(Saved data entries)
○ ○ ○ ○ ○

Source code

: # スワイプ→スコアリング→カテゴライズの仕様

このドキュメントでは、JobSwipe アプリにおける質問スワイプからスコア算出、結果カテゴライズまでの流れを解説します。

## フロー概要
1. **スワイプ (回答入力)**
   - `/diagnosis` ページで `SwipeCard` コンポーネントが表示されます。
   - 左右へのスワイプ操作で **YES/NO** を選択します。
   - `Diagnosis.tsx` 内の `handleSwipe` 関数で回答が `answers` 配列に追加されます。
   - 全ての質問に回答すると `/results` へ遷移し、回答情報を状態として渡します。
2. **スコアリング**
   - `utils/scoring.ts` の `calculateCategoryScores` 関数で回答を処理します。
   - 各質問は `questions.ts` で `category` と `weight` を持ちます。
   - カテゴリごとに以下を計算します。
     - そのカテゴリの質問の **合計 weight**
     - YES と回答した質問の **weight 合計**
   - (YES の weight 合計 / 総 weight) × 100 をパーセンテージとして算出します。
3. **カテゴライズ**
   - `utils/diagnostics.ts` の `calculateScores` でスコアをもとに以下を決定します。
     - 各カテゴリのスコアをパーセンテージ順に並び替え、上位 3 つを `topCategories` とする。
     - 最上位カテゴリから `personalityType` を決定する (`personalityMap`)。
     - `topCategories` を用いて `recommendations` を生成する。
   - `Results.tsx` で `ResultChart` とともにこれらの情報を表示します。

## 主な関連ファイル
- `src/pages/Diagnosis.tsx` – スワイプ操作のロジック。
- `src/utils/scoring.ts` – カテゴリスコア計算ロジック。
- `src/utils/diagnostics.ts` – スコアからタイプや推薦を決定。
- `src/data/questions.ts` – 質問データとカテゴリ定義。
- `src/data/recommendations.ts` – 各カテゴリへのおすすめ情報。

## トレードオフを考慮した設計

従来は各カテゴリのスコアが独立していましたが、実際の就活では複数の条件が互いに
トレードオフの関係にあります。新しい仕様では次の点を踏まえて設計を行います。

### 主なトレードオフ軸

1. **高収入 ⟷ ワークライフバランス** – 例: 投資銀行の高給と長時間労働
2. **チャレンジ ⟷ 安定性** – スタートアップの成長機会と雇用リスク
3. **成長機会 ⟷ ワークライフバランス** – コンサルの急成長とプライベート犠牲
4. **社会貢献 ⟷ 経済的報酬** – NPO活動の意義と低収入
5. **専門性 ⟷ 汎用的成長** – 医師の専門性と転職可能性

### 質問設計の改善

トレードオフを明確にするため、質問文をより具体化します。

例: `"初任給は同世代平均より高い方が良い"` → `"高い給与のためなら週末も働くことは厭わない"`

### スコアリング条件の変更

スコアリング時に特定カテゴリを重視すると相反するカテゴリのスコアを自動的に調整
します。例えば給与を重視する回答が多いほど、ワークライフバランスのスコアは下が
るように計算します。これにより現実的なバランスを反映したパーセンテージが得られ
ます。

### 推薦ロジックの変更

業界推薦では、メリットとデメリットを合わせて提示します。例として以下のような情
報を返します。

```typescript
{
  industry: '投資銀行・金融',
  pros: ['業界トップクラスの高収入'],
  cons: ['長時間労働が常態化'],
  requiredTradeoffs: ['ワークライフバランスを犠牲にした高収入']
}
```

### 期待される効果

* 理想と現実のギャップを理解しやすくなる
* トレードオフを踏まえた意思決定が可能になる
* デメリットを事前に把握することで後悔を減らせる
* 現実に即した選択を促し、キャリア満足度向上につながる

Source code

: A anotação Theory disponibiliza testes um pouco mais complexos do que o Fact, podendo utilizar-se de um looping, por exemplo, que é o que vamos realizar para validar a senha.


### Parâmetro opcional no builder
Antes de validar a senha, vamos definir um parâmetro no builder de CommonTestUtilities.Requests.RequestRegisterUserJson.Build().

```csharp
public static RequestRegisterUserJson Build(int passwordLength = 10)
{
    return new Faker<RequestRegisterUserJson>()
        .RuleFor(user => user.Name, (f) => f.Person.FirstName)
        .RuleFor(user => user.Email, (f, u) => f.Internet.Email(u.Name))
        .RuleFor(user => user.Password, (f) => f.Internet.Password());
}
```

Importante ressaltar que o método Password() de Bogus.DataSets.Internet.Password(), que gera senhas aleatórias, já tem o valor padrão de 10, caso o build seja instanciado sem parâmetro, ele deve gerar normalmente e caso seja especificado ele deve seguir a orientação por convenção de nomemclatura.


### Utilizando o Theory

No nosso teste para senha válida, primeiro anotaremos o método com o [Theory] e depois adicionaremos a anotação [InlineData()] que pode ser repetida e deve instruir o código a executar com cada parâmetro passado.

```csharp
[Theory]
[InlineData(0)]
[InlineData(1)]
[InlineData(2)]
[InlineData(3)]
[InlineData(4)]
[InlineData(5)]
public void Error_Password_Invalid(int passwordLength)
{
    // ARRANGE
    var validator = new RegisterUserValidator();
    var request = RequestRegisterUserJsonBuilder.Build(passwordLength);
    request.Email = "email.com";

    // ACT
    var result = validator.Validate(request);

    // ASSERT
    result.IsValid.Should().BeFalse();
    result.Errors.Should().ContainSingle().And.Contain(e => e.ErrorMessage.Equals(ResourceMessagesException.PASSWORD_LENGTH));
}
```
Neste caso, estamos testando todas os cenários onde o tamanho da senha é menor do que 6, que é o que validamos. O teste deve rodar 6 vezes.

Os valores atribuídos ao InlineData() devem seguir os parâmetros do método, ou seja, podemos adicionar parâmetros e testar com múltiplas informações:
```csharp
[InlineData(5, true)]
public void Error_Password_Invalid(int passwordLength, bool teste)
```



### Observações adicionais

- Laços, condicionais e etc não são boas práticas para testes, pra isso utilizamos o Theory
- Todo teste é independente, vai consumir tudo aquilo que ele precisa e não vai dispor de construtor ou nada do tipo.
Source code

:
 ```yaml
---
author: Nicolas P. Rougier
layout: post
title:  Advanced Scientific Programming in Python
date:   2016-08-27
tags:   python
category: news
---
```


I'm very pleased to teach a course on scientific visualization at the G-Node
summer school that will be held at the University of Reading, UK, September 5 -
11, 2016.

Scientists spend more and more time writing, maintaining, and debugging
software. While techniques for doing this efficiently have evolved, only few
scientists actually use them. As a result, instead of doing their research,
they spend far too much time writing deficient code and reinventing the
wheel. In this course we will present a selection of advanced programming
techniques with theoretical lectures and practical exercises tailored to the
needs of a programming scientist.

○ ○ ○ ○ ○

• **Work order**
Return exactly, and only, the lines above starting at the line that contains "### 期待される効果" and ending at the line that contains "### Utilizando o Theory".

• **Response for this exercise**
### 期待される効果

* 理想と現実のギャップを理解しやすくなる
* トレードオフを踏まえた意思決定が可能になる
* デメリットを事前に把握することで後悔を減らせる
* 現実に即した選択を促し、キャリア満足度向上につながる

Source code

: A anotação Theory disponibiliza testes um pouco mais complexos do que o Fact, podendo utilizar-se de um looping, por exemplo, que é o que vamos realizar para validar a senha.


### Parâmetro opcional no builder
Antes de validar a senha, vamos definir um parâmetro no builder de CommonTestUtilities.Requests.RequestRegisterUserJson.Build().

```csharp
public static RequestRegisterUserJson Build(int passwordLength = 10)
{
    return new Faker<RequestRegisterUserJson>()
        .RuleFor(user => user.Name, (f) => f.Person.FirstName)
        .RuleFor(user => user.Email, (f, u) => f.Internet.Email(u.Name))
        .RuleFor(user => user.Password, (f) => f.Internet.Password());
}
```

Importante ressaltar que o método Password() de Bogus.DataSets.Internet.Password(), que gera senhas aleatórias, já tem o valor padrão de 10, caso o build seja instanciado sem parâmetro, ele deve gerar normalmente e caso seja especificado ele deve seguir a orientação por convenção de nomemclatura.


### Utilizando o Theory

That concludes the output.